Microsoft's HoloLens goggles mean Nasa scientists can work remotely on Mars
Nasa is teaming up with Microsoft to develop software that lets scientists work on Mars remotely using the tech giant's newly announced HoloLens virtual reality headset.
OnSight is a software tool being developed by Nasa's Jet Propulsion Laboratory (JPL) in conjunction with Microsoft that will help scientists control the Curiosity Rover remotely to conduct scientific experiments on the Red Planet.
"OnSight gives our rover scientists the ability to walk around and explore Mars right from their offices," said Dave Lavery, program executive for the Mars Science Laboratory mission at Nasa Headquarters in Washington.
"It fundamentally changes our perception of Mars, and how we understand the Mars environment surrounding the rover."
At the moment, scientists can only examine imagery from Mars by looking at photos and video taken by the rover on a computer screen, and then make inferences based on what they can see on the screen.
Unfortunately, even imagery that benefits from 3D stereo views lacks a natural sense of depth that is required in order for the scientists to understand spatial relationships between the rover and its surroundings.
The OnSight system uses holographic computing technology to overlay visual information and rover data into the user's field of view.

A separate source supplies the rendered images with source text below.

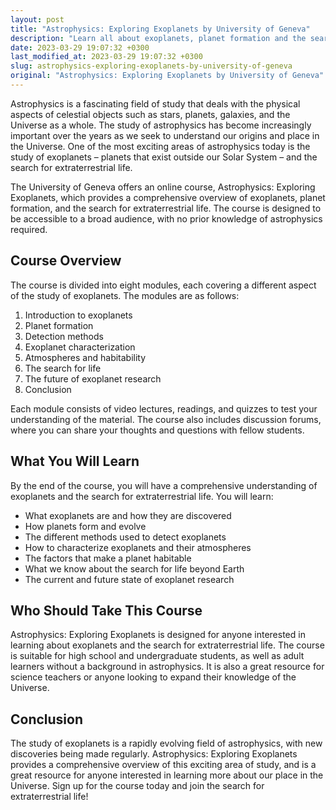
 ```yaml
---
layout: post
title: "Astrophysics: Exploring Exoplanets by University of Geneva"
description: "Learn all about exoplanets, planet formation and the search for extraterrestrial life in the online course Astrophysics: Exploring Exoplanets by University of Geneva."
date: 2023-03-29 19:07:32 +0300
last_modified_at: 2023-03-29 19:07:32 +0300
slug: astrophysics-exploring-exoplanets-by-university-of-geneva
original: "Astrophysics: Exploring Exoplanets by University of Geneva"
---
```


Astrophysics is a fascinating field of study that deals with the physical aspects of celestial objects such as stars, planets, galaxies, and the Universe as a whole. The study of astrophysics has become increasingly important over the years as we seek to understand our origins and place in the Universe. One of the most exciting areas of astrophysics today is the study of exoplanets – planets that exist outside our Solar System – and the search for extraterrestrial life.

The University of Geneva offers an online course, Astrophysics: Exploring Exoplanets, which provides a comprehensive overview of exoplanets, planet formation, and the search for extraterrestrial life. The course is designed to be accessible to a broad audience, with no prior knowledge of astrophysics required.

## Course Overview

The course is divided into eight modules, each covering a different aspect of the study of exoplanets. The modules are as follows:

1. Introduction to exoplanets
2. Planet formation
3. Detection methods
4. Exoplanet characterization
5. Atmospheres and habitability
6. The search for life
7. The future of exoplanet research
8. Conclusion

Each module consists of video lectures, readings, and quizzes to test your understanding of the material. The course also includes discussion forums, where you can share your thoughts and questions with fellow students.

## What You Will Learn

By the end of the course, you will have a comprehensive understanding of exoplanets and the search for extraterrestrial life. You will learn:

- What exoplanets are and how they are discovered
- How planets form and evolve
- The different methods used to detect exoplanets
- How to characterize exoplanets and their atmospheres
- The factors that make a planet habitable
- What we know about the search for life beyond Earth
- The current and future state of exoplanet research

## Who Should Take This Course

Astrophysics: Exploring Exoplanets is designed for anyone interested in learning about exoplanets and the search for extraterrestrial life. The course is suitable for high school and undergraduate students, as well as adult learners without a background in astrophysics. It is also a great resource for science teachers or anyone looking to expand their knowledge of the Universe.

## Conclusion

The study of exoplanets is a rapidly evolving field of astrophysics, with new discoveries being made regularly. Astrophysics: Exploring Exoplanets provides a comprehensive overview of this exciting area of study, and is a great resource for anyone interested in learning more about our place in the Universe. Sign up for the course today and join the search for extraterrestrial life!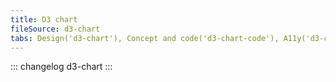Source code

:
 ```yaml
---
title: D3 chart
fileSource: d3-chart
tabs: Design('d3-chart'), Concept and code('d3-chart-code'), A11y('d3-chart-a11y'), API('d3-chart-api'), Changelog('d3-chart-changelog')
---
```


::: changelog d3-chart :::
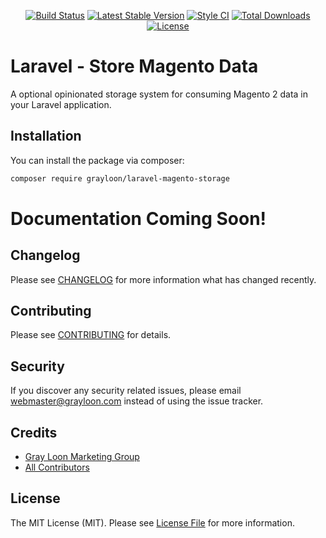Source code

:<p align="center">
<a href="https://github.com/grayloon/laravel-magento-storage/actions"><img src="https://github.com/grayloon/laravel-magento-storage/workflows/tests/badge.svg" alt="Build Status"></a>
<a href="https://packagist.org/packages/grayloon/laravel-magento-storage"><img src="https://img.shields.io/packagist/v/grayloon/laravel-magento-api.svg?style=flat" alt="Latest Stable Version"></a>
<a href="https://github.styleci.io/repos/277585119?branch=master"><img src="https://github.styleci.io/repos/277585119/shield?branch=master" alt="Style CI"></a>
<a href="https://packagist.org/packages/grayloon/laravel-magento-storage"><img src="https://img.shields.io/packagist/dt/grayloon/laravel-magento-api?style=flat" alt="Total Downloads"></a>
<a href="https://packagist.org/packages/grayloon/laravel-magento-storage"><img src="https://img.shields.io/badge/License-MIT-brightgreen.svg" alt="License"></a>
</p>

# Laravel - Store Magento Data

A optional opinionated storage system for consuming Magento 2 data in your Laravel application. 

## Installation

You can install the package via composer:

```bash
composer require grayloon/laravel-magento-storage
```


# Documentation Coming Soon!

## Changelog

Please see [CHANGELOG](CHANGELOG.md) for more information what has changed recently.

## Contributing

Please see [CONTRIBUTING](CONTRIBUTING.md) for details.

## Security

If you discover any security related issues, please email webmaster@grayloon.com instead of using the issue tracker.

## Credits

- [Gray Loon Marketing Group](https://github.com/grayloon)
- [All Contributors](../../contributors)

## License

The MIT License (MIT). Please see [License File](LICENSE.md) for more information.
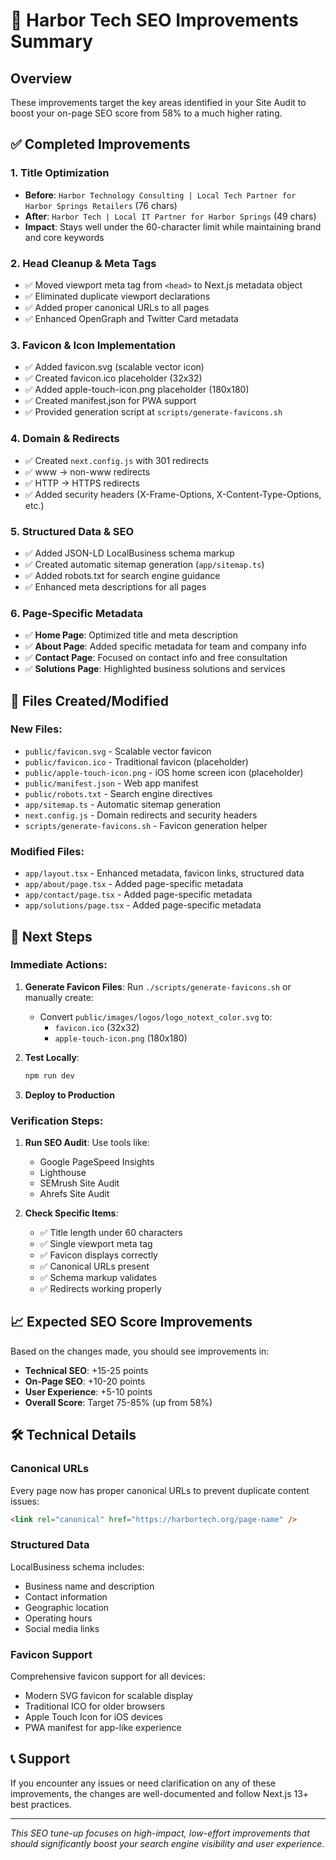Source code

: # 🚀 Harbor Tech SEO Improvements Summary

## Overview
These improvements target the key areas identified in your Site Audit to boost your on-page SEO score from 58% to a much higher rating.

## ✅ Completed Improvements

### 1. **Title Optimization**
- **Before**: `Harbor Technology Consulting | Local Tech Partner for Harbor Springs Retailers` (76 chars)
- **After**: `Harbor Tech | Local IT Partner for Harbor Springs` (49 chars)
- **Impact**: Stays well under the 60-character limit while maintaining brand and core keywords

### 2. **Head Cleanup & Meta Tags**
- ✅ Moved viewport meta tag from `<head>` to Next.js metadata object
- ✅ Eliminated duplicate viewport declarations
- ✅ Added proper canonical URLs to all pages
- ✅ Enhanced OpenGraph and Twitter Card metadata

### 3. **Favicon & Icon Implementation**
- ✅ Added favicon.svg (scalable vector icon)
- ✅ Created favicon.ico placeholder (32x32)
- ✅ Added apple-touch-icon.png placeholder (180x180)
- ✅ Created manifest.json for PWA support
- ✅ Provided generation script at `scripts/generate-favicons.sh`

### 4. **Domain & Redirects**
- ✅ Created `next.config.js` with 301 redirects
- ✅ www → non-www redirects
- ✅ HTTP → HTTPS redirects
- ✅ Added security headers (X-Frame-Options, X-Content-Type-Options, etc.)

### 5. **Structured Data & SEO**
- ✅ Added JSON-LD LocalBusiness schema markup
- ✅ Created automatic sitemap generation (`app/sitemap.ts`)
- ✅ Added robots.txt for search engine guidance
- ✅ Enhanced meta descriptions for all pages

### 6. **Page-Specific Metadata**
- ✅ **Home Page**: Optimized title and meta description
- ✅ **About Page**: Added specific metadata for team and company info
- ✅ **Contact Page**: Focused on contact info and free consultation
- ✅ **Solutions Page**: Highlighted business solutions and services

## 📁 Files Created/Modified

### New Files:
- `public/favicon.svg` - Scalable vector favicon
- `public/favicon.ico` - Traditional favicon (placeholder)
- `public/apple-touch-icon.png` - iOS home screen icon (placeholder)
- `public/manifest.json` - Web app manifest
- `public/robots.txt` - Search engine directives
- `app/sitemap.ts` - Automatic sitemap generation
- `next.config.js` - Domain redirects and security headers
- `scripts/generate-favicons.sh` - Favicon generation helper

### Modified Files:
- `app/layout.tsx` - Enhanced metadata, favicon links, structured data
- `app/about/page.tsx` - Added page-specific metadata
- `app/contact/page.tsx` - Added page-specific metadata
- `app/solutions/page.tsx` - Added page-specific metadata

## 🔧 Next Steps

### Immediate Actions:
1. **Generate Favicon Files**: Run `./scripts/generate-favicons.sh` or manually create:
   - Convert `public/images/logos/logo_notext_color.svg` to:
     - `favicon.ico` (32x32)
     - `apple-touch-icon.png` (180x180)

2. **Test Locally**: 
   ```bash
   npm run dev
   ```

3. **Deploy to Production**

### Verification Steps:
1. **Run SEO Audit**: Use tools like:
   - Google PageSpeed Insights
   - Lighthouse
   - SEMrush Site Audit
   - Ahrefs Site Audit

2. **Check Specific Items**:
   - ✅ Title length under 60 characters
   - ✅ Single viewport meta tag
   - ✅ Favicon displays correctly
   - ✅ Canonical URLs present
   - ✅ Schema markup validates
   - ✅ Redirects working properly

## 📈 Expected SEO Score Improvements

Based on the changes made, you should see improvements in:
- **Technical SEO**: +15-25 points
- **On-Page SEO**: +10-20 points
- **User Experience**: +5-10 points
- **Overall Score**: Target 75-85% (up from 58%)

## 🛠️ Technical Details

### Canonical URLs
Every page now has proper canonical URLs to prevent duplicate content issues:
```html
<link rel="canonical" href="https://harbortech.org/page-name" />
```

### Structured Data
LocalBusiness schema includes:
- Business name and description
- Contact information
- Geographic location
- Operating hours
- Social media links

### Favicon Support
Comprehensive favicon support for all devices:
- Modern SVG favicon for scalable display
- Traditional ICO for older browsers
- Apple Touch Icon for iOS devices
- PWA manifest for app-like experience

## 📞 Support
If you encounter any issues or need clarification on any of these improvements, the changes are well-documented and follow Next.js 13+ best practices.

---

*This SEO tune-up focuses on high-impact, low-effort improvements that should significantly boost your search engine visibility and user experience.*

This creates a hybrid view of both the physical world together with computer-generated imagery of the rover's surroundings, which would allow the scientists at JPL to virtually walk around a field site in the Gale Crater and even crouch down to examine rocky outcrops from different angles.
Also, rather than waiting for the rover to collect samples and process them, the scientists will be able to use the HoloLens hologram goggles to analyse the rover's worksite from a first-person perspective and then preview the results first hand.
"Previously, our Mars explorers have been stuck on one side of a computer screen. This tool gives them the ability to explore the rover's surroundings much as an Earth geologist would do field work here on our planet," said Jeff Norris, JPL's OnSight project manager.
Nasa's JPL already has an existing partnership with Microsoft that is investigating advances in human-robot interaction, and the researchers working on OnSight are experienced in creating systems that control robots and spacecraft.
It is hoped that OnSight and HoloLens will enable Nasa to understand the environment and workspace of robotic spacecraft better, which will enable developments in the rest of Nasa's software and robotic systems.
Windows Holographic, the consumer augmented reality system being designed by Microsoft that merge computer apps and the physical world around the user into one, will be released sometime "within the Windows 10 time frame", according to the tech giant.
Windows 10 will be released in late 2015, very like sometime around September.